**ASSIGNMENT:**
Look through the material below. Return exactly the lines from the one with "tremolo pulsing |" through the one with "When you combine", both included.

**STORED DATA:**
————
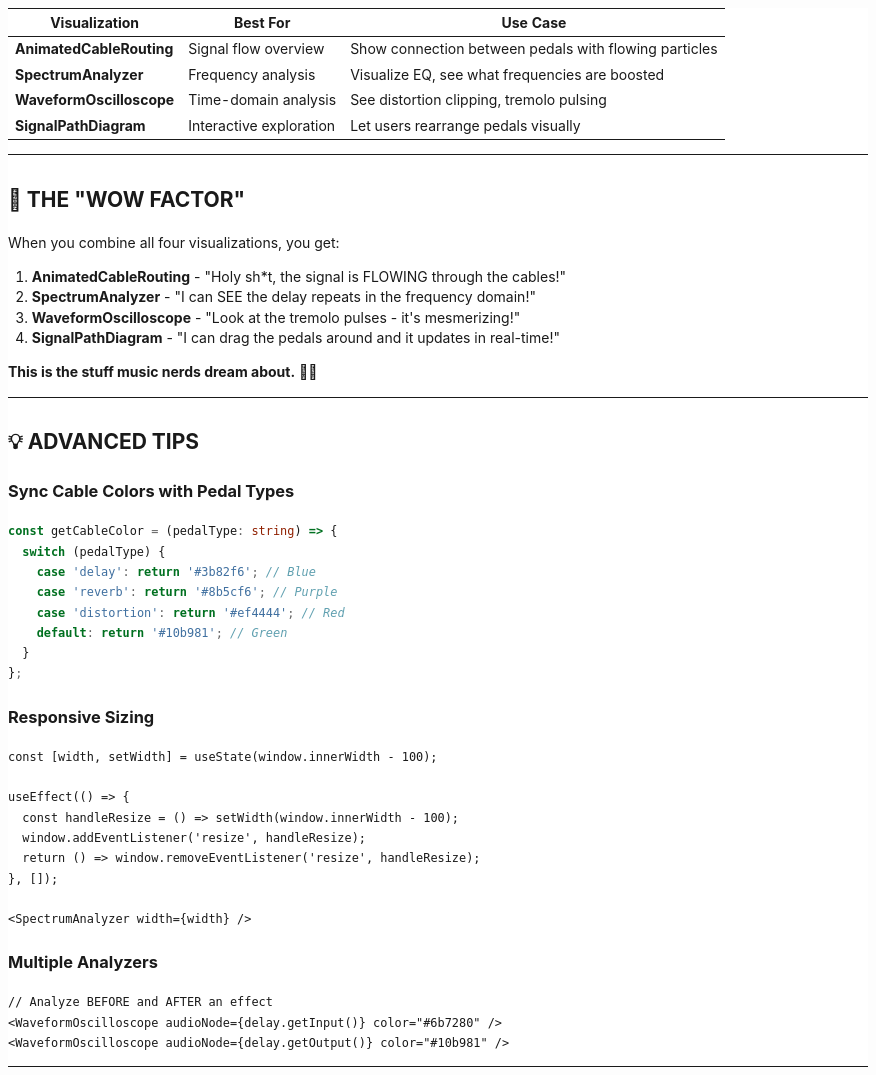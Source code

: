 | Visualization | Best For | Use Case |
|---------------|----------|----------|
| **AnimatedCableRouting** | Signal flow overview | Show connection between pedals with flowing particles |
| **SpectrumAnalyzer** | Frequency analysis | Visualize EQ, see what frequencies are boosted |
| **WaveformOscilloscope** | Time-domain analysis | See distortion clipping, tremolo pulsing |
| **SignalPathDiagram** | Interactive exploration | Let users rearrange pedals visually |

---

## 🎸 THE "WOW FACTOR"

When you combine all four visualizations, you get:

1. **AnimatedCableRouting** - "Holy sh*t, the signal is FLOWING through the cables!"
2. **SpectrumAnalyzer** - "I can SEE the delay repeats in the frequency domain!"
3. **WaveformOscilloscope** - "Look at the tremolo pulses - it's mesmerizing!"
4. **SignalPathDiagram** - "I can drag the pedals around and it updates in real-time!"

**This is the stuff music nerds dream about.** 🎸🔥

---

## 💡 ADVANCED TIPS

### Sync Cable Colors with Pedal Types
```typescript
const getCableColor = (pedalType: string) => {
  switch (pedalType) {
    case 'delay': return '#3b82f6'; // Blue
    case 'reverb': return '#8b5cf6'; // Purple
    case 'distortion': return '#ef4444'; // Red
    default: return '#10b981'; // Green
  }
};
```

### Responsive Sizing
```tsx
const [width, setWidth] = useState(window.innerWidth - 100);

useEffect(() => {
  const handleResize = () => setWidth(window.innerWidth - 100);
  window.addEventListener('resize', handleResize);
  return () => window.removeEventListener('resize', handleResize);
}, []);

<SpectrumAnalyzer width={width} />
```

### Multiple Analyzers
```tsx
// Analyze BEFORE and AFTER an effect
<WaveformOscilloscope audioNode={delay.getInput()} color="#6b7280" />
<WaveformOscilloscope audioNode={delay.getOutput()} color="#10b981" />
```

---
————
**RESULT FOR THIS TASK:**
| **WaveformOscilloscope** | Time-domain analysis | See distortion clipping, tremolo pulsing |
| **SignalPathDiagram** | Interactive exploration | Let users rearrange pedals visually |

---

## 🎸 THE "WOW FACTOR"

When you combine all four visualizations, you get:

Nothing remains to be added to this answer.